**Task objective:** Find each line in the records below that contains the word "displayName", and copy it out.
*** Supplied records Section Begins ***
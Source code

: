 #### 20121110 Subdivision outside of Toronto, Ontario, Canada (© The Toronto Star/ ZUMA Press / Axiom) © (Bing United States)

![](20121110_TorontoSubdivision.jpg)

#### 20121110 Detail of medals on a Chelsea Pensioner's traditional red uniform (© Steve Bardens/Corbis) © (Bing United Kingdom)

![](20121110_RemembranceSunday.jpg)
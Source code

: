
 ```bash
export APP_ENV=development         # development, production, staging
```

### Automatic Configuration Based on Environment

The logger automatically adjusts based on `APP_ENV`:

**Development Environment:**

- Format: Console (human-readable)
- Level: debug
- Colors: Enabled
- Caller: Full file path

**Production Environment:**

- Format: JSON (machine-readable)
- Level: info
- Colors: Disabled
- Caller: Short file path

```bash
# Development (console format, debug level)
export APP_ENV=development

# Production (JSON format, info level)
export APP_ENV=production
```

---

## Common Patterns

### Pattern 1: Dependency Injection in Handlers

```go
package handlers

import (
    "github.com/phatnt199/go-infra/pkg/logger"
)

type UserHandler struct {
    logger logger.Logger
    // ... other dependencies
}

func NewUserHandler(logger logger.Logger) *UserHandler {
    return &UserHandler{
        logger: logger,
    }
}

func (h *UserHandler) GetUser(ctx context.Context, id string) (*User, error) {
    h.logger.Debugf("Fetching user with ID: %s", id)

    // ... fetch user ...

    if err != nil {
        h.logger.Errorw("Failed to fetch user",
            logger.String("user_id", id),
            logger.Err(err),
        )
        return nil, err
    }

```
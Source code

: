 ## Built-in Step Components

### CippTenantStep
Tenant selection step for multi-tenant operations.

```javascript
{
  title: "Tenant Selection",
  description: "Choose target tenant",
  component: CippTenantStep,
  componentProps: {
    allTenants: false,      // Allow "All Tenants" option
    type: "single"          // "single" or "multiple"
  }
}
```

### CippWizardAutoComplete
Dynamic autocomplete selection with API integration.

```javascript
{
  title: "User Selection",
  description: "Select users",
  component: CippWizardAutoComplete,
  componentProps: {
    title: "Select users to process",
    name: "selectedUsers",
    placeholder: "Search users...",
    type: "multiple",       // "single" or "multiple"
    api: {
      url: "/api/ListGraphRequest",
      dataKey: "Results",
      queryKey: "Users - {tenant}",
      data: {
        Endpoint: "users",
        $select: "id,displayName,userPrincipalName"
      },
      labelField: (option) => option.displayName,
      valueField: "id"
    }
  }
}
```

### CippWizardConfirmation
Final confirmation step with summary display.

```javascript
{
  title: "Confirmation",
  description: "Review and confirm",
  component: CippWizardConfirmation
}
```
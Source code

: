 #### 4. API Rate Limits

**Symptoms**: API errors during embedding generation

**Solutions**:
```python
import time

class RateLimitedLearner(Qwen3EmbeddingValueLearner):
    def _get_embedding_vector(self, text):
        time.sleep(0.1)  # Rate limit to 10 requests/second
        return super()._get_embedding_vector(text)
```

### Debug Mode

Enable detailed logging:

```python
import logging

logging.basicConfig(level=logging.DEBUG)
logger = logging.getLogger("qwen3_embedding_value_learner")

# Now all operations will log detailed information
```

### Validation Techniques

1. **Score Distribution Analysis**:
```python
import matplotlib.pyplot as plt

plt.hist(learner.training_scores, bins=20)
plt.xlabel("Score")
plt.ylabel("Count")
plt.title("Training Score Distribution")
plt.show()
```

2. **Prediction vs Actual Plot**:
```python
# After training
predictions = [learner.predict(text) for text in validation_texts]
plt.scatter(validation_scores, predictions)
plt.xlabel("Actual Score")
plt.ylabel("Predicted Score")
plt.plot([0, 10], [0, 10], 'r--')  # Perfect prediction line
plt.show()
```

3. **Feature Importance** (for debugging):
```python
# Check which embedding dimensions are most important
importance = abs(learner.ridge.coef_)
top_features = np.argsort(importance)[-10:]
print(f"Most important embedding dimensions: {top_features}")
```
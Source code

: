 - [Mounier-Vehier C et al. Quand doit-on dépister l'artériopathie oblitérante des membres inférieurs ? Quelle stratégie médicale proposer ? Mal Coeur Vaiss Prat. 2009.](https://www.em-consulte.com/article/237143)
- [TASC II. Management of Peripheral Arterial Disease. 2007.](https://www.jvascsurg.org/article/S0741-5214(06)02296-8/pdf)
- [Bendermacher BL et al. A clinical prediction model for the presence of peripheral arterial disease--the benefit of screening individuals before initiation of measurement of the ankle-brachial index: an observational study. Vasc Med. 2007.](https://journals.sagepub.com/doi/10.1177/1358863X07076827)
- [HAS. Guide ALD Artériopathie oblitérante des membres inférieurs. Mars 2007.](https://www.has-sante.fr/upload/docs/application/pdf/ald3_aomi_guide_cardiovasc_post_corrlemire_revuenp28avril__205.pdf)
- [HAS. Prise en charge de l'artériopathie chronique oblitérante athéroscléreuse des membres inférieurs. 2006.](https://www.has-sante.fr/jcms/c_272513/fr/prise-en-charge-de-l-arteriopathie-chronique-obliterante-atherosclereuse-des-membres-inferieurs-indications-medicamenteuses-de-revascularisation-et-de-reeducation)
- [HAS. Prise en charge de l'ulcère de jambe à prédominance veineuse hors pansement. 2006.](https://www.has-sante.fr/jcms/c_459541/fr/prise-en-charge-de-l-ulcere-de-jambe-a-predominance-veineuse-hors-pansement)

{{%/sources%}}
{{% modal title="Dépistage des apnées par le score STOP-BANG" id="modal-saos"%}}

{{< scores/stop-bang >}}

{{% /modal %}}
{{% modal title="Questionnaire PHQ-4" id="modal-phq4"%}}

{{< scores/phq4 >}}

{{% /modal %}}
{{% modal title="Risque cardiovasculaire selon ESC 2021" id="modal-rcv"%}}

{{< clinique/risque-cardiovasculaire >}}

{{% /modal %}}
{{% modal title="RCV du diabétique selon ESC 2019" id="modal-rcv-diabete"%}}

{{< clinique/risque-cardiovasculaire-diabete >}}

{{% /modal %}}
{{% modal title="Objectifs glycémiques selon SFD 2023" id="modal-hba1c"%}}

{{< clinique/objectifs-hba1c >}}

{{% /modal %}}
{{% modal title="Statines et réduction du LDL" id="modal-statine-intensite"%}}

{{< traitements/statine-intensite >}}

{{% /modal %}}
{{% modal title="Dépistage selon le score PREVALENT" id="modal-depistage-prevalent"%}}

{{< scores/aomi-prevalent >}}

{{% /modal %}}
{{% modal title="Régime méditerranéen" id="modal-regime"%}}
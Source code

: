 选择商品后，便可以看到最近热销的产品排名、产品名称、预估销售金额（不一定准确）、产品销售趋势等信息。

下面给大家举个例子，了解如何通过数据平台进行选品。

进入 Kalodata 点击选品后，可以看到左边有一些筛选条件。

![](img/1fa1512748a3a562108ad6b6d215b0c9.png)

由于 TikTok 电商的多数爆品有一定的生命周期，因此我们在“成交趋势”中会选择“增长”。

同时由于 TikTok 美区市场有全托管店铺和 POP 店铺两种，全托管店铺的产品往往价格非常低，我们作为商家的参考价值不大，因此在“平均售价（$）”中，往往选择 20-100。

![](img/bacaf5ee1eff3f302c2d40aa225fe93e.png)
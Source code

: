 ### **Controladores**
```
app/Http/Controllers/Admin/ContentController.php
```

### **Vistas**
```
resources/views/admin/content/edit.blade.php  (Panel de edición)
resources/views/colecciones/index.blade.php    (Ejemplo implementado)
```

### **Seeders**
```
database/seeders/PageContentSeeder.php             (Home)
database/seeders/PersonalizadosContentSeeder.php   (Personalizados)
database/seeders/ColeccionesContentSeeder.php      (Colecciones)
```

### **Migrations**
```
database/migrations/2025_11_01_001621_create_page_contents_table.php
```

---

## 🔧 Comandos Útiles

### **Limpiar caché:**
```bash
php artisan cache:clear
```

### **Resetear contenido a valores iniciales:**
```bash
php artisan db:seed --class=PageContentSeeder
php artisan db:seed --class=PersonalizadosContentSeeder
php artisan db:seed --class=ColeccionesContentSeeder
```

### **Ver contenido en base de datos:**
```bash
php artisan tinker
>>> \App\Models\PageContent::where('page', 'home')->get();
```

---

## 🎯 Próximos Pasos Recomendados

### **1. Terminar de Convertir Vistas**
*** Supplied records Section Ends ***
**Result:**
        $select: "id,displayName,userPrincipalName"
      labelField: (option) => option.displayName,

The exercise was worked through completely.